RECORDS FOR THIS TASK
****

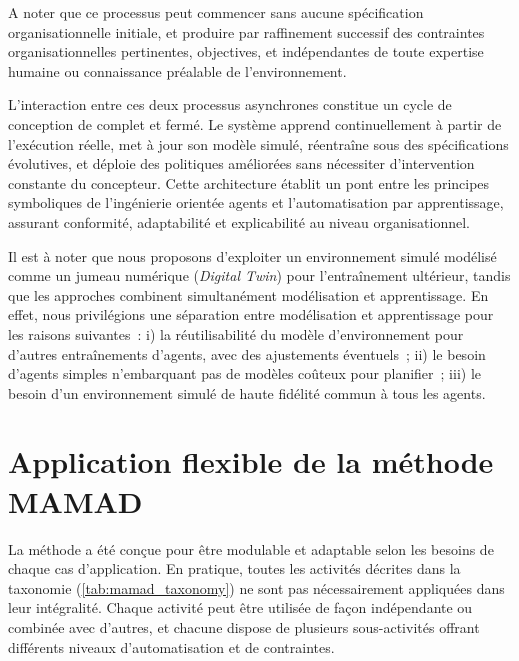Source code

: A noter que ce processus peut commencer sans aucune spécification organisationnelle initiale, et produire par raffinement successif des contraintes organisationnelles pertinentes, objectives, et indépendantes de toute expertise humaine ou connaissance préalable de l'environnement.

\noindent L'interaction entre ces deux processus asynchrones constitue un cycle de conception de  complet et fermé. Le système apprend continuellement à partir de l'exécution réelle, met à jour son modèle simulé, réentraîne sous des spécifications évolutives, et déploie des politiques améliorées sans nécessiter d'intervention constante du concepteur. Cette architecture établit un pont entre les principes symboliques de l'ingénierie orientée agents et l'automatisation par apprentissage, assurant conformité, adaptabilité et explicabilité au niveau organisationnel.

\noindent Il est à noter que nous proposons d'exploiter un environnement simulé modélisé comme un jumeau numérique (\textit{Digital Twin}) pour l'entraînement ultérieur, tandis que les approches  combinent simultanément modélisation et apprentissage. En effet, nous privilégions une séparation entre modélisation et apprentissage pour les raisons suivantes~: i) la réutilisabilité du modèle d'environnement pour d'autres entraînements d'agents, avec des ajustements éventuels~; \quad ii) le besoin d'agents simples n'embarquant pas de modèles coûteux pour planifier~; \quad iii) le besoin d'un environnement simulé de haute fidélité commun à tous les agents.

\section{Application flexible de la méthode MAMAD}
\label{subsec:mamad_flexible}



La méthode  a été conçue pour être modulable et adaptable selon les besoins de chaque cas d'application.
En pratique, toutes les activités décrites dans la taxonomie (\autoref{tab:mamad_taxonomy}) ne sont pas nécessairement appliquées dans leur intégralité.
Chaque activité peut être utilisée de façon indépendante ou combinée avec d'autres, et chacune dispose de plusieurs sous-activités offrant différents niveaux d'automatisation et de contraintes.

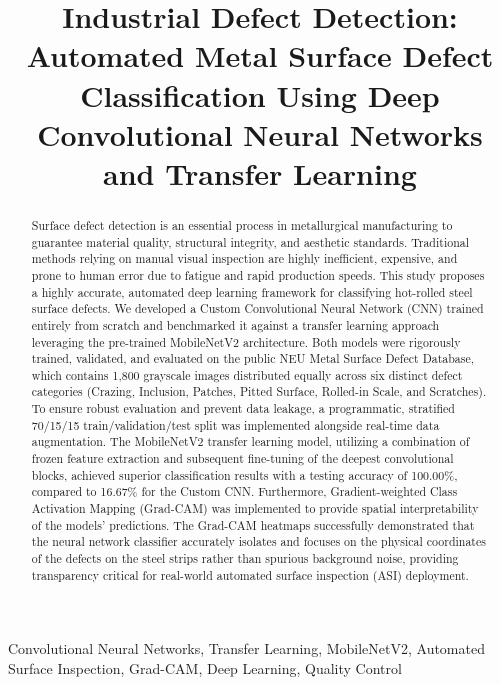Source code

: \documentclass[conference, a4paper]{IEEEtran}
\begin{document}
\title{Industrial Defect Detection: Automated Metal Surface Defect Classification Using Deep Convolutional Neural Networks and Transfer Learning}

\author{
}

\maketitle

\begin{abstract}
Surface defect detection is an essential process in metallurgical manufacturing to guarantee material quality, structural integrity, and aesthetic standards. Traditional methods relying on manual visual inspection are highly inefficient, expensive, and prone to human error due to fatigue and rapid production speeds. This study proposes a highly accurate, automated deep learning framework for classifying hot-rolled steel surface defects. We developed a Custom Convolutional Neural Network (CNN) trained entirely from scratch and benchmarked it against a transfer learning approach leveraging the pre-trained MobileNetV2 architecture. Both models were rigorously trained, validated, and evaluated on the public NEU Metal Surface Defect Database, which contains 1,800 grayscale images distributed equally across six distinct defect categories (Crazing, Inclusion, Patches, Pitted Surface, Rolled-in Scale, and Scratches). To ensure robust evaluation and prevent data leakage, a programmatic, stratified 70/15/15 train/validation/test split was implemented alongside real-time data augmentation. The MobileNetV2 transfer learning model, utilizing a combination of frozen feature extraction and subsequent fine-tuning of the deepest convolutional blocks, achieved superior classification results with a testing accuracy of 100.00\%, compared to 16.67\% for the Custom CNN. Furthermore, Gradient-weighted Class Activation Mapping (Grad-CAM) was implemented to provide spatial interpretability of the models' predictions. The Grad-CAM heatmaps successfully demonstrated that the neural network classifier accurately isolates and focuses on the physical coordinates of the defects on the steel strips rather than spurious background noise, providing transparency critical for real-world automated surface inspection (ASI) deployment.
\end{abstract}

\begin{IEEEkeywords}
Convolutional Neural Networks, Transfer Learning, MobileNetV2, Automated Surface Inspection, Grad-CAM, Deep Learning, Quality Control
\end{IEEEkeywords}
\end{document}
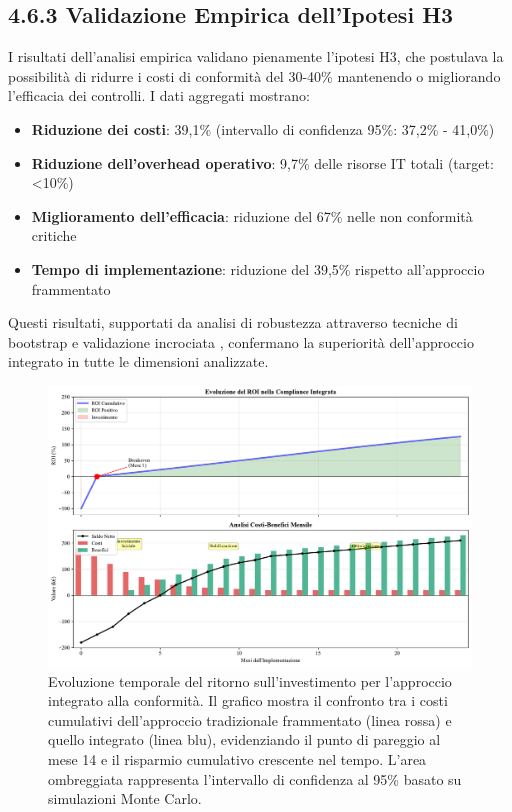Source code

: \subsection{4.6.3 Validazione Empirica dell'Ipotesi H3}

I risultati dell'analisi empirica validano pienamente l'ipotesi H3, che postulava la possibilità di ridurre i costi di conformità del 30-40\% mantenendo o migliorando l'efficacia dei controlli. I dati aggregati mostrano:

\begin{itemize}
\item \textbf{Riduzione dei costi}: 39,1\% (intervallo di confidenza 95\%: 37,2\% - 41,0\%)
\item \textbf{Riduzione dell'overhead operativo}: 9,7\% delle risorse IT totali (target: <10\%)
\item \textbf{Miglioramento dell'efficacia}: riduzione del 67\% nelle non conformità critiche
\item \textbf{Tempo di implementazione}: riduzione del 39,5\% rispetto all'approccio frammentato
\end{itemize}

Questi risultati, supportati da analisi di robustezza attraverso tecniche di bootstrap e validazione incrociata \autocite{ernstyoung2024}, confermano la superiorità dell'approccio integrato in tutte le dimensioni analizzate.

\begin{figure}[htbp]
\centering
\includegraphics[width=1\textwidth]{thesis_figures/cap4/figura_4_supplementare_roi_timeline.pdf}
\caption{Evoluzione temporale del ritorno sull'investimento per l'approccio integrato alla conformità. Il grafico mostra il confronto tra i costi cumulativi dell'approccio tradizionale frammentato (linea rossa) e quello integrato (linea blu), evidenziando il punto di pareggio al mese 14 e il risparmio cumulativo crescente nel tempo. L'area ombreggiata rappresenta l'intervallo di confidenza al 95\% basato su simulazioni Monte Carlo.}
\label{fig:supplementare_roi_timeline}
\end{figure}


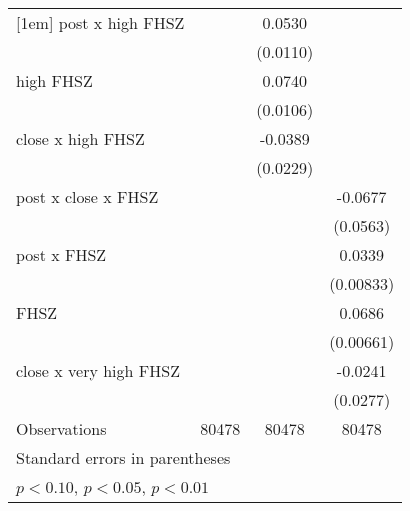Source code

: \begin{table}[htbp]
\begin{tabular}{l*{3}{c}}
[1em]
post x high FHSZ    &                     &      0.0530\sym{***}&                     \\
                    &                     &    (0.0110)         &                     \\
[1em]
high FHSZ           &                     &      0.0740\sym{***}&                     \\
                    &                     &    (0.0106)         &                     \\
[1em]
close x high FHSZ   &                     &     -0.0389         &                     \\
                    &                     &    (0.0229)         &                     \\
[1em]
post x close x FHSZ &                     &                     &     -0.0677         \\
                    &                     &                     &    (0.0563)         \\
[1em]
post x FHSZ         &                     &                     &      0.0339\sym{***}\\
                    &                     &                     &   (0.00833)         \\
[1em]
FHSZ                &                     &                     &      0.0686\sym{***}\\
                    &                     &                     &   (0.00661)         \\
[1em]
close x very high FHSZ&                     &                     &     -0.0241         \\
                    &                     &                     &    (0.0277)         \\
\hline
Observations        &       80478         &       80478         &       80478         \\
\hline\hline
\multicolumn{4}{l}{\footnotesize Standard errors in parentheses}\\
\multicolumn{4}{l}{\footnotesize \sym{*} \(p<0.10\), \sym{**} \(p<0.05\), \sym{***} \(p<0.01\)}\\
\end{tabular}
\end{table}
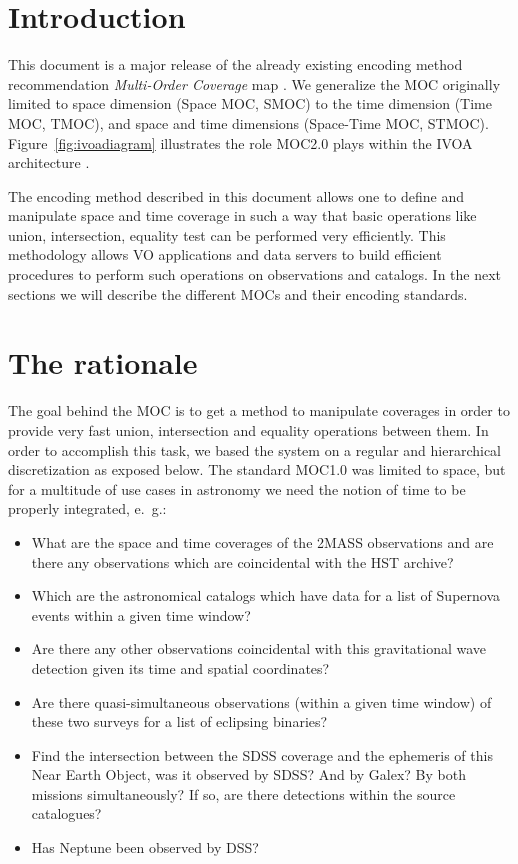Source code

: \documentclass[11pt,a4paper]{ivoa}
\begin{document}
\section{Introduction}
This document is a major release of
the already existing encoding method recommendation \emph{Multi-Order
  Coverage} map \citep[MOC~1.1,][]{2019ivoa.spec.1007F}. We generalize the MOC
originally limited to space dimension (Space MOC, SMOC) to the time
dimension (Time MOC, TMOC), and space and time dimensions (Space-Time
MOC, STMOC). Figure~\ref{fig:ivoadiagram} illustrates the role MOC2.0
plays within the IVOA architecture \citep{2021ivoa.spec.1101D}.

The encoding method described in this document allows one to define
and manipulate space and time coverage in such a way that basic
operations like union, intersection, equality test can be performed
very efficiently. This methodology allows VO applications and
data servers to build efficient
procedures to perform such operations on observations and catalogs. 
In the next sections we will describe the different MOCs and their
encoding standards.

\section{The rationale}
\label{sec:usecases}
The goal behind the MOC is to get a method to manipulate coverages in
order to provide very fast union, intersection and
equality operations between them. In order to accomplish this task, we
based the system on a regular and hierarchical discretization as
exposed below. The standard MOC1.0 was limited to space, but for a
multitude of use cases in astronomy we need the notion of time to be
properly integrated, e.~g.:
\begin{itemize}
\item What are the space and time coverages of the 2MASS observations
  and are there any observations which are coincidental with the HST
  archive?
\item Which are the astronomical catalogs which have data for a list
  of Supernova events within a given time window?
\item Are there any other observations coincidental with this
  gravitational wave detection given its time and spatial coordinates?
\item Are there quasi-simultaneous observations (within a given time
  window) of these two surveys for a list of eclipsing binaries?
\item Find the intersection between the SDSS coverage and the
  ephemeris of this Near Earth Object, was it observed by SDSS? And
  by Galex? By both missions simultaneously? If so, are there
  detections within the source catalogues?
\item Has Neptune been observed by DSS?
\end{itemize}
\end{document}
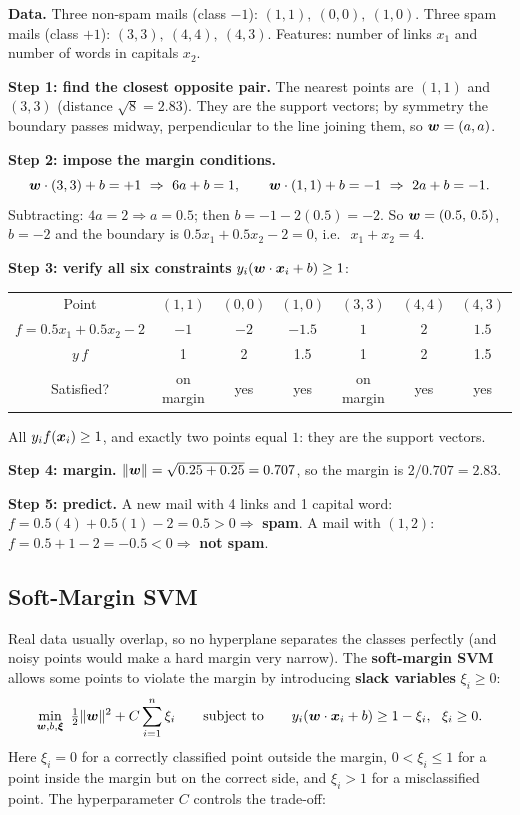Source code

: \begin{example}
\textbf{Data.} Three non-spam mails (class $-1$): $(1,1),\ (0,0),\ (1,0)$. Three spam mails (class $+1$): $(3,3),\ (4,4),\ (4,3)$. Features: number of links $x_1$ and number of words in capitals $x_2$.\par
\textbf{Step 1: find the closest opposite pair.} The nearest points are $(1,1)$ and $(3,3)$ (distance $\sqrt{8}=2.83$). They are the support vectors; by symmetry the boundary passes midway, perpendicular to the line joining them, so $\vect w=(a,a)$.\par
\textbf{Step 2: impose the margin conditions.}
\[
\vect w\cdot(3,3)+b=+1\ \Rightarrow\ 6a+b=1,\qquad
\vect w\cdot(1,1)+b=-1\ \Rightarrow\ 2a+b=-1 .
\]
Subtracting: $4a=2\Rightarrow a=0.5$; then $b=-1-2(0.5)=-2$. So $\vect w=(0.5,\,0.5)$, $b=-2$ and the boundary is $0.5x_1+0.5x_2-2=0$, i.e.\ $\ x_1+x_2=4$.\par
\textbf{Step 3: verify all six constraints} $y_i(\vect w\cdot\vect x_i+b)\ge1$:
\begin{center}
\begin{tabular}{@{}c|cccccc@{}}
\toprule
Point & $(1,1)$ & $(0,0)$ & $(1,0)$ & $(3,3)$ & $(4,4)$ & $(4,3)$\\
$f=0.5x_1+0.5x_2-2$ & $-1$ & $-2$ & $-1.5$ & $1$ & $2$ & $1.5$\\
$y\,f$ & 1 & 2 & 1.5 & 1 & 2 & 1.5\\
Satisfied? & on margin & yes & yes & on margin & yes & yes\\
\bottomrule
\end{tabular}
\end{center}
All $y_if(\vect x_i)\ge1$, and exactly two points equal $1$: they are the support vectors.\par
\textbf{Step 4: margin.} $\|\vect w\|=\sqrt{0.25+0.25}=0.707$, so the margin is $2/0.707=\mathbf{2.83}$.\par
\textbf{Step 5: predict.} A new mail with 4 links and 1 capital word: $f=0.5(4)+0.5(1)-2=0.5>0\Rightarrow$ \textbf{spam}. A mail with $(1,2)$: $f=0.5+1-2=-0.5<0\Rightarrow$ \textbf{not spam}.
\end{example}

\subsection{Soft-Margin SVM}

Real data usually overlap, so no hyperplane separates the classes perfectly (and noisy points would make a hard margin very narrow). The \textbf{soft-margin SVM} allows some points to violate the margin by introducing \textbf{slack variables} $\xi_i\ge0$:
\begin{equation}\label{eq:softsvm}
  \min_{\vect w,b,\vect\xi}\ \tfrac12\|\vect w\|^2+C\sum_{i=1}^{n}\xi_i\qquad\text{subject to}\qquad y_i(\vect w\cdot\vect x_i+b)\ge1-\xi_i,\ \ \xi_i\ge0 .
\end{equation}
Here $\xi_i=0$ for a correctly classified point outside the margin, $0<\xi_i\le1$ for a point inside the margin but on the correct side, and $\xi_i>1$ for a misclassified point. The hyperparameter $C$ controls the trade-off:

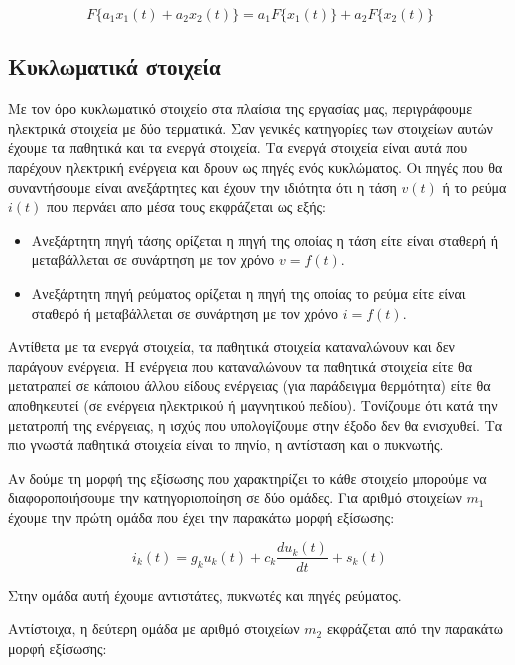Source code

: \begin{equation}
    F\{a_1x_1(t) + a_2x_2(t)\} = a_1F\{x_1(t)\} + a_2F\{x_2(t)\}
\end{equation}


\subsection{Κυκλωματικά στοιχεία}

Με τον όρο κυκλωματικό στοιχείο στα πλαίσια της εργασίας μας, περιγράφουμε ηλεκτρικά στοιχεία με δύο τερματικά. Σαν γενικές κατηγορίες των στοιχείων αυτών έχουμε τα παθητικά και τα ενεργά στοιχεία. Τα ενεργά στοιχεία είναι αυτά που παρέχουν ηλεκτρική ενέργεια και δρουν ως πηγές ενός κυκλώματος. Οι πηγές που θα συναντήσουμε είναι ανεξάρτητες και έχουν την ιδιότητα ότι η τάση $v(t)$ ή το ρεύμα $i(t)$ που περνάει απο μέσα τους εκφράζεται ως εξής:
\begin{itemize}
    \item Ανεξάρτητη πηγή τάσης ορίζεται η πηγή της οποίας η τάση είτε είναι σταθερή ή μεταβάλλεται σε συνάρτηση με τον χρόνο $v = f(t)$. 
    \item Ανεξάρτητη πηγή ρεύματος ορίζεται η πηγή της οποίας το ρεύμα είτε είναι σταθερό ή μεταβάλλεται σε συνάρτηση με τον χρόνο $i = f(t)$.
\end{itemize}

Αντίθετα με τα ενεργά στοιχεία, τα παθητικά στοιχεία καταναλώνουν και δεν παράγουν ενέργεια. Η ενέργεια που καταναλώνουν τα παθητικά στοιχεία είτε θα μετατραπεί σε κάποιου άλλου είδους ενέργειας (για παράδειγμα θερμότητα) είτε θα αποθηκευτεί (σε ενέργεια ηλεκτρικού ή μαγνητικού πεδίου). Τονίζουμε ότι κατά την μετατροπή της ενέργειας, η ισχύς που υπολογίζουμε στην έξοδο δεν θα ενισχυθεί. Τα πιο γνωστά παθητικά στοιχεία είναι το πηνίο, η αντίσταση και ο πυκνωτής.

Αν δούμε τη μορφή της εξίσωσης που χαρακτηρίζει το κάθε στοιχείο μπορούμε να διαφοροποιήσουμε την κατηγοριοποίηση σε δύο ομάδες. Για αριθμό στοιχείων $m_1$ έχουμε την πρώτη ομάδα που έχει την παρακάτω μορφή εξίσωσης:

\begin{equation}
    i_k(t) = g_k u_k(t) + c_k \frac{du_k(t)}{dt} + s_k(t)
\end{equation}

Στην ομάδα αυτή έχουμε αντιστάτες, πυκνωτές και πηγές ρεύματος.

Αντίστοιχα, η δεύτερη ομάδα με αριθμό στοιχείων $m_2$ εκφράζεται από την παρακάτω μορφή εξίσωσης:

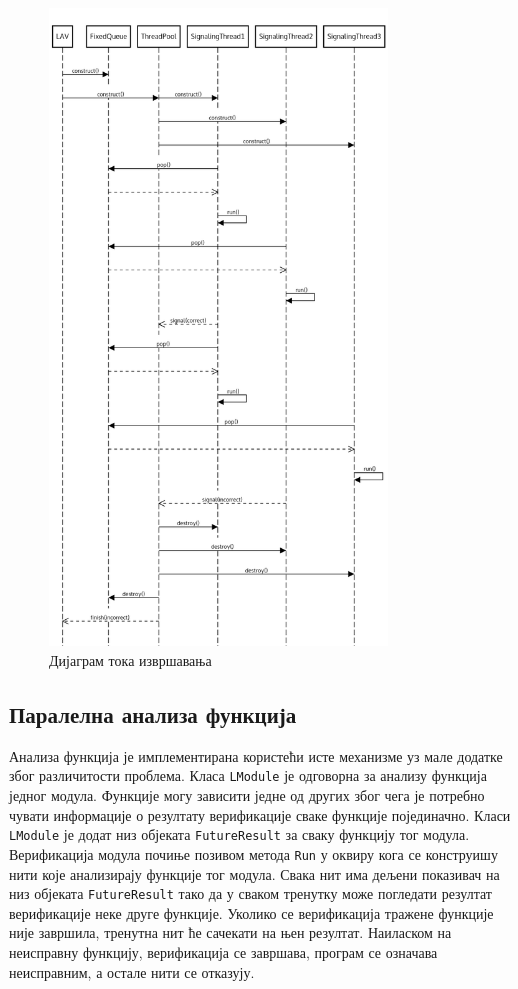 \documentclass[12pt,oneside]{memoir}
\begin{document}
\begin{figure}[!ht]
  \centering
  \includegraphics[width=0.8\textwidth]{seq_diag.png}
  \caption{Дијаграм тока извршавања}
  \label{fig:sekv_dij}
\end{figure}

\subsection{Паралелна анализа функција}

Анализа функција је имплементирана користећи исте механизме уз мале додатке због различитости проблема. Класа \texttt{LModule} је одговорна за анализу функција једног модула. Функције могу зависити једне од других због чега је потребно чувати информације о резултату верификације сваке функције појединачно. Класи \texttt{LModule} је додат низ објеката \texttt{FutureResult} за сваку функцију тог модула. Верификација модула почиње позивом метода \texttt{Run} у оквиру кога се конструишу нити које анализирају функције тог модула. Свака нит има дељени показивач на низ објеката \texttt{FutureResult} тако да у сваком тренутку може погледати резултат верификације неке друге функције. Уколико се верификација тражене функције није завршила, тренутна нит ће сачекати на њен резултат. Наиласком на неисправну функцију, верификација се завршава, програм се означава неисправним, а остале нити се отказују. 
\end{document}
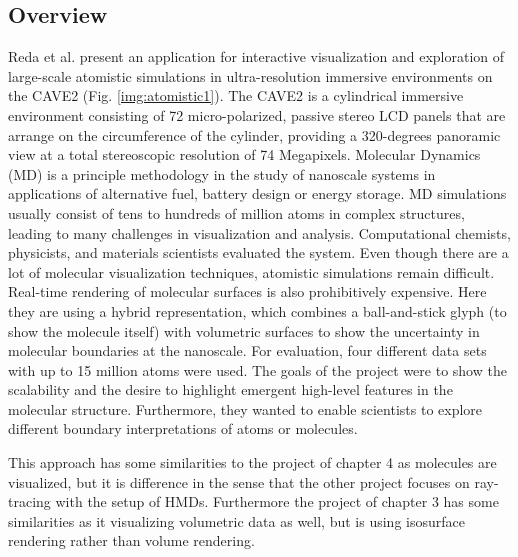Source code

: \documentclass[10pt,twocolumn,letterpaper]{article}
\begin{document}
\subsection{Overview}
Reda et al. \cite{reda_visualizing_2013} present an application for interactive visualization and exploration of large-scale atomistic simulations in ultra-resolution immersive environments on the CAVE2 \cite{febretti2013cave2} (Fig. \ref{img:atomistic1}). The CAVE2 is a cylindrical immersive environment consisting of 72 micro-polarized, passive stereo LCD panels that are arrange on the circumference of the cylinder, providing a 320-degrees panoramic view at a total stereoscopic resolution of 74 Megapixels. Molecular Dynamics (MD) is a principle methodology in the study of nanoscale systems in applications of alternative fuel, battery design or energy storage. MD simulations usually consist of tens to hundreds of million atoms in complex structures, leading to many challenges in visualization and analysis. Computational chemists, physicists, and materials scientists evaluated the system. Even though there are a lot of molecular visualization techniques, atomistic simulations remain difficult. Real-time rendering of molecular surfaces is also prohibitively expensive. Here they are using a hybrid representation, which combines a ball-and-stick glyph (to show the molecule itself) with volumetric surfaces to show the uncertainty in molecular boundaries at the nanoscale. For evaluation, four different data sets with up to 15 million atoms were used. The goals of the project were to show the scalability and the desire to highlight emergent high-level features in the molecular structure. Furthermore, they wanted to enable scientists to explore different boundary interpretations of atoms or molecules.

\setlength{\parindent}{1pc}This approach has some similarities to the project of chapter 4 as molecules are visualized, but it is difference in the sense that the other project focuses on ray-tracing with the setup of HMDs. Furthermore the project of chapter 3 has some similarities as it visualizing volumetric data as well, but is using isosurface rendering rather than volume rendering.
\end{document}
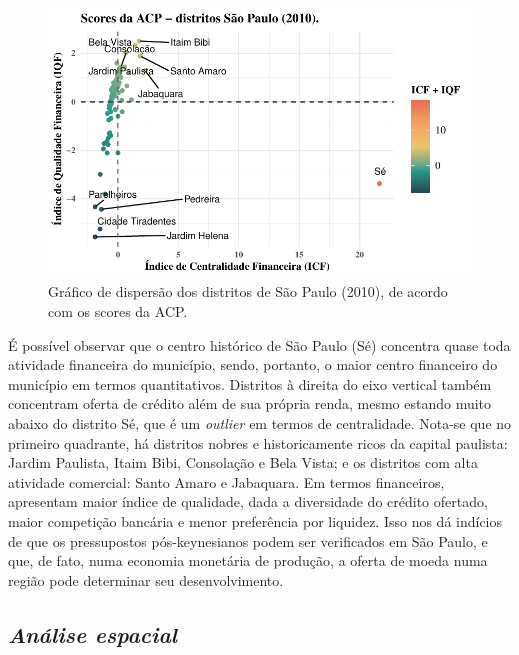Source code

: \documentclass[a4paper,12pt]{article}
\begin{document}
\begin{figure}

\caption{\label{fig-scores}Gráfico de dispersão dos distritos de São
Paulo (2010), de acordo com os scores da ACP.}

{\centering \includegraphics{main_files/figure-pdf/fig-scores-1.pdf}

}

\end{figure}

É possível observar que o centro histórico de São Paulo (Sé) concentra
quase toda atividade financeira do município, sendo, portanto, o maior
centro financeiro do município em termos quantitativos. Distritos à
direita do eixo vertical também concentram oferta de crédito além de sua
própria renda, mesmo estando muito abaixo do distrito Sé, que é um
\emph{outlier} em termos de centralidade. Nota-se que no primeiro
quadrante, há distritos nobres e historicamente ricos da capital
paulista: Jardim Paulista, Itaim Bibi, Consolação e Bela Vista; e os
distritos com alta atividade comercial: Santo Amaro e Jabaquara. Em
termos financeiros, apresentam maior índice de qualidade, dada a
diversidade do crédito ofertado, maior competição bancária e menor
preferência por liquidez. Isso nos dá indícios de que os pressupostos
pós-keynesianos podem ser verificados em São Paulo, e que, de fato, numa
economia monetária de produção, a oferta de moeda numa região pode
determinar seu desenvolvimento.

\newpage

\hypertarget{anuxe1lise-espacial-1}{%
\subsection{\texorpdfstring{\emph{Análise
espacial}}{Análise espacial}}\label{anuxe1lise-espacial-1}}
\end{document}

****

Lines above containing "IEEEkeywords": give their number only.

2